Optimize by sending less data, not more. From destructible environments to moving platforms, the team consistently minimized bandwidth by networking only essential state (like a single bit for chunk detachment).
Client-side prediction is essential but not perfect. Instant responsiveness requires prediction, but small input delays (like 50ms) can significantly reduce mispredictions and improve overall consistency.
Leverage existing networking tools to move faster. Using Photon Fusion allowed the team to avoid low-level networking complexity and focus on gameplay, iteration, and polish.
Design transitions and systems with synchronization in mind. Keeping gameplay within a persistent environment (instead of switching scenes) enabled seamless, lightweight state transitions across all clients.

We know Dino Party started as a student project at HTW Berlin and evolved over nearly five years. Transitioning from a local prototype to an online multiplayer game is a massive leap. Can you walk us through that technical evolution? At what point did you realize your initial architecture needed to change to support the ‘gameloop’ you finally settled on?
Our development journey definitely had its share of ups and downs. After two years of development we were still searching for the right core gameloop. Whenever something didn’t quite work, our instinct was often to add more features instead of addressing the underlying design issues.

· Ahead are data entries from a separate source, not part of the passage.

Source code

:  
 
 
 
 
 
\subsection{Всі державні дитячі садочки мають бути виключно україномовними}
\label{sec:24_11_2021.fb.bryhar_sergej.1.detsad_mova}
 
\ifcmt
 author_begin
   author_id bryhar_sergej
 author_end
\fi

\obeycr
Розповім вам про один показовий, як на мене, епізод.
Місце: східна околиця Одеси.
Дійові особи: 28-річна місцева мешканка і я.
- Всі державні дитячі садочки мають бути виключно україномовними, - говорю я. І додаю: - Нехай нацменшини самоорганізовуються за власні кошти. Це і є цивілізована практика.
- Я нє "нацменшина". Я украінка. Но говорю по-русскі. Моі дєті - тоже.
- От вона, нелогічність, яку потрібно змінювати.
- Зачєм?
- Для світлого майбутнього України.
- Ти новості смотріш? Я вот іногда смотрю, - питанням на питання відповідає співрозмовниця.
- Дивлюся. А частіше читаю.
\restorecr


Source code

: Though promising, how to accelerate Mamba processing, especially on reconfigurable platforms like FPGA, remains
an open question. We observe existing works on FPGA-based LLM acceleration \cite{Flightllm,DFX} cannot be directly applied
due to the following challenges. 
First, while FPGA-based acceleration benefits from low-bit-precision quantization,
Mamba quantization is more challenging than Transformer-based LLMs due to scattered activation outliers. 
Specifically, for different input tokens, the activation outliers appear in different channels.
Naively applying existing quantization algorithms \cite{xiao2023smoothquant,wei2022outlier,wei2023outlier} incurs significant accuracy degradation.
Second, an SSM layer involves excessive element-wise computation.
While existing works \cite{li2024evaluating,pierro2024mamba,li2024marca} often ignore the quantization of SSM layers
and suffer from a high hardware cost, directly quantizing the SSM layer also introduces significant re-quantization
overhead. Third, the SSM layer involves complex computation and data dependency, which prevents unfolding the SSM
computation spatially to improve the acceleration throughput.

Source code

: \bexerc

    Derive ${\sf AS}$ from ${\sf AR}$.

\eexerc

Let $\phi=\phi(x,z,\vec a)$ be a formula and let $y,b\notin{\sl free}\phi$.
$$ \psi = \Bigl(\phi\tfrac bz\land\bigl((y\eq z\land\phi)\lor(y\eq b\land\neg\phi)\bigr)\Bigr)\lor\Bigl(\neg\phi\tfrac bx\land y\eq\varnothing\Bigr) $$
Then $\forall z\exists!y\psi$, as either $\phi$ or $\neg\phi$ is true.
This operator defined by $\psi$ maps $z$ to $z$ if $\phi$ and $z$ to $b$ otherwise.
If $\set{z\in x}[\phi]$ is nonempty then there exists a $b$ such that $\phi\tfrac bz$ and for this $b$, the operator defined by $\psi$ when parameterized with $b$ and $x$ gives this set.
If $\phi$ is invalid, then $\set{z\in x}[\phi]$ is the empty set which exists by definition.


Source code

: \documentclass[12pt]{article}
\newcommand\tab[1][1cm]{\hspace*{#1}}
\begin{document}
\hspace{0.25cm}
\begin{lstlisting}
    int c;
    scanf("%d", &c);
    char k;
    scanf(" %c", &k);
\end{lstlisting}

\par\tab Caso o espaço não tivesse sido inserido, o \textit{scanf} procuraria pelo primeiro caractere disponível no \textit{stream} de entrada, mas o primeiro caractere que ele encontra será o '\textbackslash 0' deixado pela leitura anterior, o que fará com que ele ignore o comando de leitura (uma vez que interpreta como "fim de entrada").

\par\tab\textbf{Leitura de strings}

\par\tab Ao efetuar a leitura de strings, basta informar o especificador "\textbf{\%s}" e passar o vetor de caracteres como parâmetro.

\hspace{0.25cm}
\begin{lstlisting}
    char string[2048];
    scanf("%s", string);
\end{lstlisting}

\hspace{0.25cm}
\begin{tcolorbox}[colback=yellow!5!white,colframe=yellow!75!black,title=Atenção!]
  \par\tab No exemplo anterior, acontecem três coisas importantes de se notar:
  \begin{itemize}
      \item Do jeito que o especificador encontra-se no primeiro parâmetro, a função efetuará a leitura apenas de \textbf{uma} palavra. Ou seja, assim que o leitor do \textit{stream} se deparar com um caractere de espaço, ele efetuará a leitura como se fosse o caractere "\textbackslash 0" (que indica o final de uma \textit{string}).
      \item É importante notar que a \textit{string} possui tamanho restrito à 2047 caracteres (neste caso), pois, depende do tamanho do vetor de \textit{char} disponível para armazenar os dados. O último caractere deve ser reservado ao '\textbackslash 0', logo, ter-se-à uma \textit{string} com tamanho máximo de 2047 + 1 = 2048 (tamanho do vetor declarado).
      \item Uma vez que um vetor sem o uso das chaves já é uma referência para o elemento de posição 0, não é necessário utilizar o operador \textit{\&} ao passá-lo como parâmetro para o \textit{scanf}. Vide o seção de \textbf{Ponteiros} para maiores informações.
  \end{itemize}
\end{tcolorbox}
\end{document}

Things started to change in the third year of development. We began playtesting a lot more frequently and focused on player feedback. We boiled the concept down to its essentials, leaving us with the core gameloop Dino Party is built around today.
At that point the game was still purely local multiplayer, which worked great for testing but quickly became a limitation. With more and more players asking for online multiplayer we started looking for a robust networking solution that could support our fast-paced gameplay. We experimented with several options before ultimately settling for Photon Fusion 2. That decision meant rewriting large parts of the game, but gave us the foundation we needed to support the real-time multiplayer experience the game depends on today.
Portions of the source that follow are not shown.